> _Record extracts_
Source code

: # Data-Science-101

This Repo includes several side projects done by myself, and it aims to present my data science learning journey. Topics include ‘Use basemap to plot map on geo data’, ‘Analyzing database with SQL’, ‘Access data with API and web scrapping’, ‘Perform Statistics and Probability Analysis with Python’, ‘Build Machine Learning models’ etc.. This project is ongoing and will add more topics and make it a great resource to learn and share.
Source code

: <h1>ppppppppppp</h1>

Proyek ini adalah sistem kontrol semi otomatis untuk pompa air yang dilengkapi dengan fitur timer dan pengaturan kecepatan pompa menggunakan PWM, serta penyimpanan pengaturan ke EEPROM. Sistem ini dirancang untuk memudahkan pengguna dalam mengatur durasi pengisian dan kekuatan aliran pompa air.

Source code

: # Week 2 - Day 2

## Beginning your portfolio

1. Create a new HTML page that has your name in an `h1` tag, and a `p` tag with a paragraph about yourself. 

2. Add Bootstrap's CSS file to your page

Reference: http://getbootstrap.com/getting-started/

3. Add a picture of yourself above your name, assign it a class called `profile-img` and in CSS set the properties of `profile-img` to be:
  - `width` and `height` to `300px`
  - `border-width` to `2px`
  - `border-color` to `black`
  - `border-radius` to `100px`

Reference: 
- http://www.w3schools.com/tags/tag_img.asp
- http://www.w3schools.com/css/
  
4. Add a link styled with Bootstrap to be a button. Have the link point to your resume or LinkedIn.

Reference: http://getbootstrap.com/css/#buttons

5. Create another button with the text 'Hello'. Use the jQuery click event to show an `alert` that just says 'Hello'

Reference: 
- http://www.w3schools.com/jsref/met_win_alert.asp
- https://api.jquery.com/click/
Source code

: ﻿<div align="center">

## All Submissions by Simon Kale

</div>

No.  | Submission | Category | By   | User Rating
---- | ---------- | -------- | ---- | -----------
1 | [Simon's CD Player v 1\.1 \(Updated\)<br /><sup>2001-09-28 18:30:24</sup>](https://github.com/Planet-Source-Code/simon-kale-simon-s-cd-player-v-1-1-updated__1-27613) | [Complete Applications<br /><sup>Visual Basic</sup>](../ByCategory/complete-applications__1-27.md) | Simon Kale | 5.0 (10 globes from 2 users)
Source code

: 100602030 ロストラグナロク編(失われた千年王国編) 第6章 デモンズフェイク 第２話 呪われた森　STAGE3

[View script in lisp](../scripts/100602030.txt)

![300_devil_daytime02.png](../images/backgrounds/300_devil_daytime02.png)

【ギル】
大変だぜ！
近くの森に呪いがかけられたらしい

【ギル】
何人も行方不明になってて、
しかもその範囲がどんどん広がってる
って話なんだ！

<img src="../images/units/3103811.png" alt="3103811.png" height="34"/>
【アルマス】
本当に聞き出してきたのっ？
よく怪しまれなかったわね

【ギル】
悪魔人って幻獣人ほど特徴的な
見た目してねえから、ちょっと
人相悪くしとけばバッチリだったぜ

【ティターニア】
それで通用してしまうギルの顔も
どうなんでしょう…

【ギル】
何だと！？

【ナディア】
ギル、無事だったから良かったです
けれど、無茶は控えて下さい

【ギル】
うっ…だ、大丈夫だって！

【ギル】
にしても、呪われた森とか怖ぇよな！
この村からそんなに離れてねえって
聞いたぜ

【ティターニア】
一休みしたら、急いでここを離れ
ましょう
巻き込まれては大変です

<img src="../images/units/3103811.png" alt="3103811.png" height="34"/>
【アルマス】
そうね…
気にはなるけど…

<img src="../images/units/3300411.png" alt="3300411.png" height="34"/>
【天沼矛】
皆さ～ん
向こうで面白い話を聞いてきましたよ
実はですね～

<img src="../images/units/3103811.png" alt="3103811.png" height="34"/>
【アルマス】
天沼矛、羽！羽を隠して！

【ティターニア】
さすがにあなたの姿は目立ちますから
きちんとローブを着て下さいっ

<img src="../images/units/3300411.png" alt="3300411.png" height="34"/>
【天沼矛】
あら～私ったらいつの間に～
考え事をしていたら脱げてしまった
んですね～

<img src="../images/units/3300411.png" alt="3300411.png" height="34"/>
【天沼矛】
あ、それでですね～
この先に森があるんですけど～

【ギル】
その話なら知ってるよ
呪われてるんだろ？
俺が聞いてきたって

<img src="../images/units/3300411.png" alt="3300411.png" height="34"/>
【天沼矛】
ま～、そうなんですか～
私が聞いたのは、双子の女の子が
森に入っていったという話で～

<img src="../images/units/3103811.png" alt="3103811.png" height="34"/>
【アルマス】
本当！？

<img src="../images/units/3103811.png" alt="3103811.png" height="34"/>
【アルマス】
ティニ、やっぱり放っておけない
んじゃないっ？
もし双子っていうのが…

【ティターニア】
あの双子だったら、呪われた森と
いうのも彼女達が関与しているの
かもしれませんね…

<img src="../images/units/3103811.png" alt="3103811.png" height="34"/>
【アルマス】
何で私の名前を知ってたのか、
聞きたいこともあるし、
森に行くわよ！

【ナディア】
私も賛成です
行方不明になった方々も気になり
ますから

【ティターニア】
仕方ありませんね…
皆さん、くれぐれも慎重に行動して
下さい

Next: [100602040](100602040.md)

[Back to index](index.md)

> _Exercise brief_
The whole of the material above should be written out again, exactly.

> _Expected output_
Source code

: # Data-Science-101

This Repo includes several side projects done by myself, and it aims to present my data science learning journey. Topics include ‘Use basemap to plot map on geo data’, ‘Analyzing database with SQL’, ‘Access data with API and web scrapping’, ‘Perform Statistics and Probability Analysis with Python’, ‘Build Machine Learning models’ etc.. This project is ongoing and will add more topics and make it a great resource to learn and share.
Source code

: <h1>ppppppppppp</h1>

Proyek ini adalah sistem kontrol semi otomatis untuk pompa air yang dilengkapi dengan fitur timer dan pengaturan kecepatan pompa menggunakan PWM, serta penyimpanan pengaturan ke EEPROM. Sistem ini dirancang untuk memudahkan pengguna dalam mengatur durasi pengisian dan kekuatan aliran pompa air.

Source code

: # Week 2 - Day 2

## Beginning your portfolio

1. Create a new HTML page that has your name in an `h1` tag, and a `p` tag with a paragraph about yourself. 

2. Add Bootstrap's CSS file to your page

Reference: http://getbootstrap.com/getting-started/

3. Add a picture of yourself above your name, assign it a class called `profile-img` and in CSS set the properties of `profile-img` to be:
  - `width` and `height` to `300px`
  - `border-width` to `2px`
  - `border-color` to `black`
  - `border-radius` to `100px`

Reference: 
- http://www.w3schools.com/tags/tag_img.asp
- http://www.w3schools.com/css/
  
4. Add a link styled with Bootstrap to be a button. Have the link point to your resume or LinkedIn.

Reference: http://getbootstrap.com/css/#buttons

5. Create another button with the text 'Hello'. Use the jQuery click event to show an `alert` that just says 'Hello'

Reference: 
- http://www.w3schools.com/jsref/met_win_alert.asp
- https://api.jquery.com/click/
Source code

: ﻿<div align="center">

## All Submissions by Simon Kale

</div>

No.  | Submission | Category | By   | User Rating
---- | ---------- | -------- | ---- | -----------
1 | [Simon's CD Player v 1\.1 \(Updated\)<br /><sup>2001-09-28 18:30:24</sup>](https://github.com/Planet-Source-Code/simon-kale-simon-s-cd-player-v-1-1-updated__1-27613) | [Complete Applications<br /><sup>Visual Basic</sup>](../ByCategory/complete-applications__1-27.md) | Simon Kale | 5.0 (10 globes from 2 users)
Source code

: 100602030 ロストラグナロク編(失われた千年王国編) 第6章 デモンズフェイク 第２話 呪われた森　STAGE3

[View script in lisp](../scripts/100602030.txt)

![300_devil_daytime02.png](../images/backgrounds/300_devil_daytime02.png)

【ギル】
大変だぜ！
近くの森に呪いがかけられたらしい

【ギル】
何人も行方不明になってて、
しかもその範囲がどんどん広がってる
って話なんだ！

<img src="../images/units/3103811.png" alt="3103811.png" height="34"/>
【アルマス】
本当に聞き出してきたのっ？
よく怪しまれなかったわね

【ギル】
悪魔人って幻獣人ほど特徴的な
見た目してねえから、ちょっと
人相悪くしとけばバッチリだったぜ

【ティターニア】
それで通用してしまうギルの顔も
どうなんでしょう…

【ギル】
何だと！？

【ナディア】
ギル、無事だったから良かったです
けれど、無茶は控えて下さい

【ギル】
うっ…だ、大丈夫だって！

【ギル】
にしても、呪われた森とか怖ぇよな！
この村からそんなに離れてねえって
聞いたぜ

【ティターニア】
一休みしたら、急いでここを離れ
ましょう
巻き込まれては大変です

<img src="../images/units/3103811.png" alt="3103811.png" height="34"/>
【アルマス】
そうね…
気にはなるけど…

<img src="../images/units/3300411.png" alt="3300411.png" height="34"/>
【天沼矛】
皆さ～ん
向こうで面白い話を聞いてきましたよ
実はですね～

<img src="../images/units/3103811.png" alt="3103811.png" height="34"/>
【アルマス】
天沼矛、羽！羽を隠して！

【ティターニア】
さすがにあなたの姿は目立ちますから
きちんとローブを着て下さいっ

<img src="../images/units/3300411.png" alt="3300411.png" height="34"/>
【天沼矛】
あら～私ったらいつの間に～
考え事をしていたら脱げてしまった
んですね～

<img src="../images/units/3300411.png" alt="3300411.png" height="34"/>
【天沼矛】
あ、それでですね～
この先に森があるんですけど～

【ギル】
その話なら知ってるよ
呪われてるんだろ？
俺が聞いてきたって

<img src="../images/units/3300411.png" alt="3300411.png" height="34"/>
【天沼矛】
ま～、そうなんですか～
私が聞いたのは、双子の女の子が
森に入っていったという話で～

<img src="../images/units/3103811.png" alt="3103811.png" height="34"/>
【アルマス】
本当！？

<img src="../images/units/3103811.png" alt="3103811.png" height="34"/>
【アルマス】
ティニ、やっぱり放っておけない
んじゃないっ？
もし双子っていうのが…

【ティターニア】
あの双子だったら、呪われた森と
いうのも彼女達が関与しているの
かもしれませんね…

<img src="../images/units/3103811.png" alt="3103811.png" height="34"/>
【アルマス】
何で私の名前を知ってたのか、
聞きたいこともあるし、
森に行くわよ！

【ナディア】
私も賛成です
行方不明になった方々も気になり
ますから

【ティターニア】
仕方ありませんね…
皆さん、くれぐれも慎重に行動して
下さい

Next: [100602040](100602040.md)

[Back to index](index.md)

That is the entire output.